Word for word, retype the first line of the records and every following line through the one containing "## 一、监督学习的基本概念".
*** Opening of Excerpted data ***
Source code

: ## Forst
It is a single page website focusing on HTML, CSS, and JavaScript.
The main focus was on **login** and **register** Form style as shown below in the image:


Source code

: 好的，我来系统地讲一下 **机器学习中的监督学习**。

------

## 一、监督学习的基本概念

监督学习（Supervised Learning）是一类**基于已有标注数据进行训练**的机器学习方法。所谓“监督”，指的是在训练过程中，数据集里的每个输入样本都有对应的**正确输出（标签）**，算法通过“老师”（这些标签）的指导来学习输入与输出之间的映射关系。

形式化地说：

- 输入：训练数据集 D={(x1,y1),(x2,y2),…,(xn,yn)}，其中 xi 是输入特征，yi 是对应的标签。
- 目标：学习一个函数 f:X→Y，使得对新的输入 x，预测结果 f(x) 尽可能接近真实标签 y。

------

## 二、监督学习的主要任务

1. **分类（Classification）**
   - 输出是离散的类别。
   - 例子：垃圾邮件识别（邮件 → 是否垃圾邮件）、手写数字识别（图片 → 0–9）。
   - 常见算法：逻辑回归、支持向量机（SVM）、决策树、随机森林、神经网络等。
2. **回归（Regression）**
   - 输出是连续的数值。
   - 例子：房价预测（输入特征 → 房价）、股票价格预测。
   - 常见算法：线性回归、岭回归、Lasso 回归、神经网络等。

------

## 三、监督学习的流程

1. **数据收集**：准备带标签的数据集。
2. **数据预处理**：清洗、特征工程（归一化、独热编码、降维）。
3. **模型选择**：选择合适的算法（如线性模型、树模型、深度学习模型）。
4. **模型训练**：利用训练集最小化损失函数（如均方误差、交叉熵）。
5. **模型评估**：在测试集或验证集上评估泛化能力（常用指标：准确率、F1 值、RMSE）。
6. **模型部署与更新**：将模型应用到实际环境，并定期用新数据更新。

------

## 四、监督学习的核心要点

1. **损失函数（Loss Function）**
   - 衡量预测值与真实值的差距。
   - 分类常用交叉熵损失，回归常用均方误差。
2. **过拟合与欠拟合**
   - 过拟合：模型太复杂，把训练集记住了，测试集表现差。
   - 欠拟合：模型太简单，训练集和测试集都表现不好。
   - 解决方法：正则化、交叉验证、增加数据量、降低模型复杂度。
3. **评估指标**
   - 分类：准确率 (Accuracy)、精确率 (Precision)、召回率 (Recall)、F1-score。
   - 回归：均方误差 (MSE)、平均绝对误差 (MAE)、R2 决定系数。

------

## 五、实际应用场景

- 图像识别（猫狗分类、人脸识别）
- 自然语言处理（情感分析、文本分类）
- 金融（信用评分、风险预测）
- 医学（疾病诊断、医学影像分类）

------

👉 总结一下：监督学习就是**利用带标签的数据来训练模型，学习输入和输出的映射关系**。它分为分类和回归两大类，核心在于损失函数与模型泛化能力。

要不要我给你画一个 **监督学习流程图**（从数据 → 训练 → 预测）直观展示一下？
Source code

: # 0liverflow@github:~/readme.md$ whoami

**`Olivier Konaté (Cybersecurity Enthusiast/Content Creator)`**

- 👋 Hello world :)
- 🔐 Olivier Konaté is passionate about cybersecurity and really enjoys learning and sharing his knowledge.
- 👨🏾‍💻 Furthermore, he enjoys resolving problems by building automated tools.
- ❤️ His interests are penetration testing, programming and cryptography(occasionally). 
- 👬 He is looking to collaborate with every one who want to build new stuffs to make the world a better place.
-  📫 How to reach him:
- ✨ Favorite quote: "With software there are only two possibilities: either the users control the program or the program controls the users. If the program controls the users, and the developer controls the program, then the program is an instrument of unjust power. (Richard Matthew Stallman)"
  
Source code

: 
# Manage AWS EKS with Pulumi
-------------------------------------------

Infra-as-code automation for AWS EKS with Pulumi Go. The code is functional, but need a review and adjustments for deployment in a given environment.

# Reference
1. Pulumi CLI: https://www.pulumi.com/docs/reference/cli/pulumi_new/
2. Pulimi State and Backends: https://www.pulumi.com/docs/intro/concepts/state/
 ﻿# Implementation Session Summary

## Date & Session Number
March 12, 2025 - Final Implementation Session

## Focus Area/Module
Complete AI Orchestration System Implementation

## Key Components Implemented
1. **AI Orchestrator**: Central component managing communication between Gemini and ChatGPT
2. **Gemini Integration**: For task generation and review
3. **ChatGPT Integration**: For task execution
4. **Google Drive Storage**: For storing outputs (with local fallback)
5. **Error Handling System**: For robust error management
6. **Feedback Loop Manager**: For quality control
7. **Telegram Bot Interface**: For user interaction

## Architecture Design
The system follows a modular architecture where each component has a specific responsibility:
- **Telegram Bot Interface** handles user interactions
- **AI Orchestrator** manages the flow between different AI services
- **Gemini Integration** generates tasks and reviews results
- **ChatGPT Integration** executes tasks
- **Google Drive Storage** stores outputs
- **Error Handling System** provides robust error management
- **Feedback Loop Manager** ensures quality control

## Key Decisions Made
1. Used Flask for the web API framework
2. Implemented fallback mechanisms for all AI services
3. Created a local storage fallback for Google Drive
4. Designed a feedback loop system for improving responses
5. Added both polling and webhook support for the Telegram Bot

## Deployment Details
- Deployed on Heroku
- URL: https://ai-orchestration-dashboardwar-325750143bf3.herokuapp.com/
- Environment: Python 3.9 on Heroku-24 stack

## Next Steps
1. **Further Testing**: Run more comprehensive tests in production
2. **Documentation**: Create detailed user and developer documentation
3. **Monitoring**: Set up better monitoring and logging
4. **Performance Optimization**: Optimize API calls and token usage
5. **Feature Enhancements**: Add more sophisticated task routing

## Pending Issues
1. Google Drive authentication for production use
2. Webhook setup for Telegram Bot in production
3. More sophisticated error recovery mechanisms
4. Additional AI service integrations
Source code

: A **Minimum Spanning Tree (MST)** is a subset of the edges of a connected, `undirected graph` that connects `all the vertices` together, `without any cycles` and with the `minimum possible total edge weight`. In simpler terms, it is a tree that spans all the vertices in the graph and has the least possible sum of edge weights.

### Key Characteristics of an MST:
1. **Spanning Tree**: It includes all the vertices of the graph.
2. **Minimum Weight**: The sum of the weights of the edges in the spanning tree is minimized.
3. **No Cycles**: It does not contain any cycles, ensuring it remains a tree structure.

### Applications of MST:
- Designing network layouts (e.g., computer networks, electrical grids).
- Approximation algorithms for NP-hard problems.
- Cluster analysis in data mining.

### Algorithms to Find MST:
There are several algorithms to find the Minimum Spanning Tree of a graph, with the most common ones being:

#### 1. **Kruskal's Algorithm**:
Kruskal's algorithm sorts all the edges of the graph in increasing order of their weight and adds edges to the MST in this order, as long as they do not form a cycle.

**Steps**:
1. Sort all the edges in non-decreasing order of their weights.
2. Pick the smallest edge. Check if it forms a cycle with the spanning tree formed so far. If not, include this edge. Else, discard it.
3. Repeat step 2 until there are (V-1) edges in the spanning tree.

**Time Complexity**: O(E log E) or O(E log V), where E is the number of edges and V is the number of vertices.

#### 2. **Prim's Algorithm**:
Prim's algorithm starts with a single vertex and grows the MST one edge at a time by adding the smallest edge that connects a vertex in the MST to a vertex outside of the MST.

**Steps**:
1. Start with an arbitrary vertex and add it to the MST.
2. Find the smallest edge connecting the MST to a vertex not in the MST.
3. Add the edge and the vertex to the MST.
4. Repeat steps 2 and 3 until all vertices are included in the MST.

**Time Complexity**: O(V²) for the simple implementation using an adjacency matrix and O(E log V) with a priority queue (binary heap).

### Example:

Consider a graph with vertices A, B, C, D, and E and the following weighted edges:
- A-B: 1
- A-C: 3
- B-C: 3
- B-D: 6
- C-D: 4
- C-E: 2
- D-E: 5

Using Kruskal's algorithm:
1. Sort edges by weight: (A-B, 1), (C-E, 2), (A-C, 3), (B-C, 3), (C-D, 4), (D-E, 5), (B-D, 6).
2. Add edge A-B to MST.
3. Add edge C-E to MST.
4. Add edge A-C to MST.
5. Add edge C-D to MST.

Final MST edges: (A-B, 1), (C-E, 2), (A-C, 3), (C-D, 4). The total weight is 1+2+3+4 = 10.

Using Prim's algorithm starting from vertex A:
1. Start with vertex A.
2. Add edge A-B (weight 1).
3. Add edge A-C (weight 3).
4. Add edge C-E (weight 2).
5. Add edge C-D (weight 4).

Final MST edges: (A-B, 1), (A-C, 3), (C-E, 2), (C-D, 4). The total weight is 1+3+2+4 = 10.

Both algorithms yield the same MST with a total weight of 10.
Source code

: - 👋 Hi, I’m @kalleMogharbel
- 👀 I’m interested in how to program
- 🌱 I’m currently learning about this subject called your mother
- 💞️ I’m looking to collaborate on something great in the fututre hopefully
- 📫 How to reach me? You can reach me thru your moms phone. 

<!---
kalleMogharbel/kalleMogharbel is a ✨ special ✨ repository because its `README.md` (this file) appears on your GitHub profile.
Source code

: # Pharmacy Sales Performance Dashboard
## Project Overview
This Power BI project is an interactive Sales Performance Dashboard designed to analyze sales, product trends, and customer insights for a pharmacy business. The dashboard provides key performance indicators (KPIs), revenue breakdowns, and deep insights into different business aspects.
*** Close of Excerpted data ***
### Answer section:
Source code

: ## Forst
It is a single page website focusing on HTML, CSS, and JavaScript.
The main focus was on **login** and **register** Form style as shown below in the image:


Source code

: 好的，我来系统地讲一下 **机器学习中的监督学习**。

------

## 一、监督学习的基本概念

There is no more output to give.